The EIA expects gasoline prices to start rising this year, while continuing to head higher into 2017 as demand picks up and supply levels drop. Gasoline prices had been falling because of lower crude oil prices, which account for about two-thirds of the price U.S. drivers pay for a gallon of gasoline.
Increases in fuel economy are also contributing to lower fuel expenditures, as cars and trucks are more efficient and travel farther on a gallon of gasoline. According to the Environmental Protection Agency, the production-weighted fuel economy of cars has increased from 23.1 miles per gallon for 2005 cars to almost 28 mpg for 2014 cars, an increase of over 20%. Similarly, the fuel economy for trucks has increased 19%, from 16.9 mpg to 20.1 mpg in the same timeframe.
The Consumer Price Index (CPI), a statistical measure of inflation, has gasoline accounting for 5.1% of consumer spending as of October 2014. Reductions in gasoline prices ultimately impact the relative weight of gasoline compared to other expenditures such as shelter, clothing, food, and entertainment in price indices compiled by the Bureau of Labor Statistics (BLS) and the Bureau of Economic Analysis.

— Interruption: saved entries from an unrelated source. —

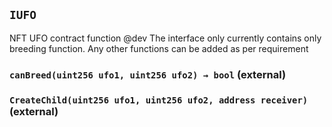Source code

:## `IUFO`

NFT UFO contract function
 @dev The interface only currently contains only breeding function. Any other functions can be added as per requirement




### `canBreed(uint256 ufo1, uint256 ufo2) → bool` (external)





### `CreateChild(uint256 ufo1, uint256 ufo2, address receiver)` (external)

The demand for gasoline is very price inelastic over short time periods, meaning changes in price have little impact on the number of gallons used. Falling gasoline prices allow households to spend their income on other goods and services, pay down debt, and/or increase savings. However, the longer prices remain low, the more time households have to plan for driving vacations and decide on where to spend their excess money.